Saturday, July 16, 2011

Apologist Josh McDowell: Internet the Greatest Threat to Christians


Atheists and skeptics now have equal access to our children as we have, which is why the number of Christian youth who believe in the fundamentals of Christianity is decreasing and sexual immorality is growing, apologist Josh McDowell said.

“What has changed everything?” asked the apologist from Campus Crusade for Christ International as he spoke on “Unshakable Truth, Relevant Faith” at the Billy Graham Center in Asheville, N.C., Friday evening. His answer was, the Internet.

“The Internet has given atheists, agnostics, skeptics, the people who like to destroy everything that you and I believe, the almost equal access to your kids as your youth pastor and you have... whether you like it or not,” said McDowell, who is author of two books on Christian apologetics, More than a Carpenter and New Evidence that Demands Verdict.

The belief or worldview, McDowell said, forms values, which in turn drive one’s behavior. The worldview “is where we are falling down the most anywhere in the world.” So what is the prevalent worldview in America today? “There is no truth apart from myself,” that’s what even many young “evangelical, fundamental, born-again Christians” believe, he said.

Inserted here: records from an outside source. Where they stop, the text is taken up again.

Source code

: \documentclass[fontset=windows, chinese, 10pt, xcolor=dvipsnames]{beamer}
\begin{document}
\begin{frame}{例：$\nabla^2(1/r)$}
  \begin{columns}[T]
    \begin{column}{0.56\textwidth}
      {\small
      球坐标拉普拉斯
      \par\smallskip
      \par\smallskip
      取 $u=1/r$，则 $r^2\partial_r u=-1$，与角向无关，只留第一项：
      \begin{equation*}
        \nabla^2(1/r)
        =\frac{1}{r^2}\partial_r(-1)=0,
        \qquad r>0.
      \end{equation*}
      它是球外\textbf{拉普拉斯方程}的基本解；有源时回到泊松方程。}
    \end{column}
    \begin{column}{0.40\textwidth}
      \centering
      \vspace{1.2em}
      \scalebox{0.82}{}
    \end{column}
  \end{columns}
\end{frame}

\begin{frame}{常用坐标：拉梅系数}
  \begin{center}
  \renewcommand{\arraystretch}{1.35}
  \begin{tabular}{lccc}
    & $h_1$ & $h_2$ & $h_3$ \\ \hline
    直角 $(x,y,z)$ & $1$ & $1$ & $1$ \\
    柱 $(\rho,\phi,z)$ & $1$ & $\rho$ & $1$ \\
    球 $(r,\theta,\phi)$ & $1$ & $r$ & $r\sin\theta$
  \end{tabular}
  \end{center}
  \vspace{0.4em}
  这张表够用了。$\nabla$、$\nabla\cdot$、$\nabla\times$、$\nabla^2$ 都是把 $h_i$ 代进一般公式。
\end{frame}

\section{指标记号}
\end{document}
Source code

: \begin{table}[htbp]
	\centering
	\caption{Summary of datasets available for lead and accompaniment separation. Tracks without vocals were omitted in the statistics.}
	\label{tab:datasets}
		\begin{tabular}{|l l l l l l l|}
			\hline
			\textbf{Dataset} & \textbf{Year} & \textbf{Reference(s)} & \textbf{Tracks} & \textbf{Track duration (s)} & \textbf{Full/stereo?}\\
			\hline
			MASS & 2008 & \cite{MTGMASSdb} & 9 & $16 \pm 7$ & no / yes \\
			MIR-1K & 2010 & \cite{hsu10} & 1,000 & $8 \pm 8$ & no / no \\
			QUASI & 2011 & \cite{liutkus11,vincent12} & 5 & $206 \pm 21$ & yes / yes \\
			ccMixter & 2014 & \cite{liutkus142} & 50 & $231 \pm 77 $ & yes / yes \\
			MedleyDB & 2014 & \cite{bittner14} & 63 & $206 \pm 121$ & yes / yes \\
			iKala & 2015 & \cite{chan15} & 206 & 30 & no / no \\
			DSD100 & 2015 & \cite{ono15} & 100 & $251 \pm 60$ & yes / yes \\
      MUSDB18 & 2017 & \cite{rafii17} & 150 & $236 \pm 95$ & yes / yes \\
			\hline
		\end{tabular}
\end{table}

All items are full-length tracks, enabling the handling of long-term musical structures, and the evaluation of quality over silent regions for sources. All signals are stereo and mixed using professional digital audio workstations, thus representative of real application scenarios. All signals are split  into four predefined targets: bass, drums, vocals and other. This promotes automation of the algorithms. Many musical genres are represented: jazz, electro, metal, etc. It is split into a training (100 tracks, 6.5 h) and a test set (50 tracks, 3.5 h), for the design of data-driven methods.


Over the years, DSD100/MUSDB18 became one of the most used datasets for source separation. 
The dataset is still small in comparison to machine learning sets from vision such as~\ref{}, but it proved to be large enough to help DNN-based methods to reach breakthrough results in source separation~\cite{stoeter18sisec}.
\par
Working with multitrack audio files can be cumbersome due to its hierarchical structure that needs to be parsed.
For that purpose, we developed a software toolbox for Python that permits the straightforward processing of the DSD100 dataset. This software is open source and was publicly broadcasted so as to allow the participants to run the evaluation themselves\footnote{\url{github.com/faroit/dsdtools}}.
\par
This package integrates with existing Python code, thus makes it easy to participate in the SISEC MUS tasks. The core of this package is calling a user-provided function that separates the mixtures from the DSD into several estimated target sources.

While 51 percent of evangelical Christians did not believe in absolute truth in an earlier survey, the percentage escalated to 62 in 1994. In 1999, it jumped to 78 percent. “You know what it is now?” asked McDowell. “One of the most staggering statistics in history of the church… 91 percent said there is no absolute truth apart from myself.”

Another study, added McDowell, showed that only six percent of all teenagers in America, including Christians, said there isn’t any truth apart from myself. There was a difference of only five percent between believers and non-believers, he noted. Moreover, less than four percent of evangelical born-again Christians believed the Bible was infallible in every situation, and 63 percent of them believed He is “a” Son of God and not “the” Son of God, he added.